Retired Senator Russ Feingold whined:
“The Supreme Court had a perfect chance today to clean up the corrupt mess created by their lawless Citizens United decision. Instead, they just shrugged.”
You’ve heard them (liberals) carp and moan about the evils of corporate speech in elections.
Yet, also this week, Oreo posted a picture on its facebook page of one of its famous cookies not just double stuffed — sextuple stuffed –with rainbow frosting to celebrate gay pride month with the caption “Proudly support love.”
This corporate speech drew praise from liberal and pro-gay rights groups.
The Human Rights Campaign commented:
We just found yet another reason to love Oreos! …Guess we’ll just have to stop by the grocery store on the way home today!
Ironically, many of the same people who are praising Oreo/Kraft for speaking out in favor of gay rights are the very same people who denounce the Supreme Court for Citizens United and American Tradition Partnership, Inc. v. Bullock because they are opposed to the evils of “corporate influence” on politics.
To which I say please, for the sake of consistency, pick a side. You can’t have it both ways. You either like corporate speech or you don’t. Picking and choosing which speech you like depending on whether you agree with it is disingenuous.
(Previously, I’ve posited why buying/not buying things based on a company’s action/inaction on your issue du jour is stupid, but would a box of 6x normal sized Oreos put you on the fast track to diabetes? Then again, these people also were so happy Google opposed SOPA…)

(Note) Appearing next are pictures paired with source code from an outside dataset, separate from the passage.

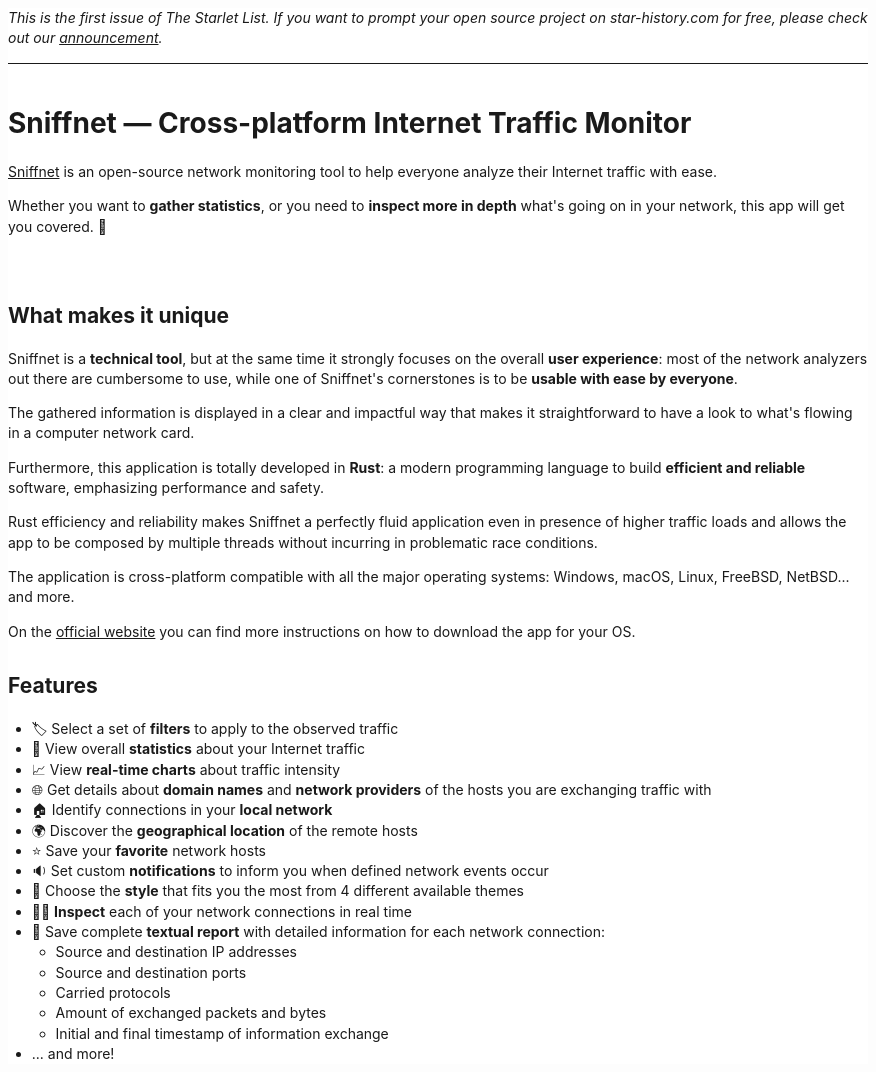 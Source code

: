 *This is the first issue of The Starlet List. If you want to prompt your open source project on star-history.com for free, please check out our [announcement](/blog/list-your-open-source-project).*

---

# Sniffnet — Cross-platform Internet Traffic Monitor

[Sniffnet](https://github.com/GyulyVGC/sniffnet) is an open-source network monitoring tool to help everyone analyze their Internet traffic with ease.

Whether you want to **gather statistics**, or you need to **inspect more in depth** what's going on in your network, this app will get you covered.
🫦
<div align="center"><img alt="" src="https://github.com/GyulyVGC/sniffnet/blob/main/resources/repository/pages/overview_page.png?raw=true" width="100%"/></div>

## What makes it unique

Sniffnet is a **technical tool**, but at the same time it strongly focuses on the overall **user experience**: most of the network analyzers out there are cumbersome to use, while one of Sniffnet's cornerstones is to be **usable with ease by everyone**.

The gathered information is displayed in a clear and impactful way that makes it straightforward to have a look to what's flowing in a computer network card.

Furthermore, this application is totally developed in **Rust**: a modern programming language to build **efficient and reliable** software, emphasizing performance and safety.

Rust efficiency and reliability makes Sniffnet a perfectly fluid application even in presence of higher traffic loads and allows the app to be composed by multiple threads without incurring in problematic race conditions.

The application is cross-platform compatible with all the major operating systems: Windows, macOS, Linux, FreeBSD, NetBSD... and more.

On the [official website](https://www.sniffnet.net/download) you can find more instructions on how to download the app for your OS.

## Features

- 🏷️ Select a set of **filters** to apply to the observed traffic
- 📖 View overall **statistics** about your Internet traffic
- 📈 View **real-time charts** about traffic intensity
- 🌐 Get details about **domain names** and **network providers** of the hosts you are exchanging traffic with
- 🏠 Identify connections in your **local network**
- 🌍 Discover the **geographical location** of the remote hosts
- ⭐ Save your **favorite** network hosts
- 🔉 Set custom **notifications** to inform you when defined network events occur
- 🎨 Choose the **style** that fits you the most from 4 different available themes
- 🕵️‍♂️ **Inspect** each of your network connections in real time
- 📁 Save complete **textual report** with detailed information for each network connection:
    - Source and destination IP addresses
    - Source and destination ports
    - Carried protocols
    - Amount of exchanged packets and bytes
    - Initial and final timestamp of information exchange
- ... and more!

Addendum: Because I, like the Supreme Court, accept that political speech is indeed a valid type of corporate speech, I think it’s ironic that some liberals say one but not the other is OK. I didn’t nuance this on the post because I accept it as fact. If liberals can acknowledge that corporations (and unions) have a right to be involved in political discourse, then it is hypocritical to support one but not both aspects of free speech.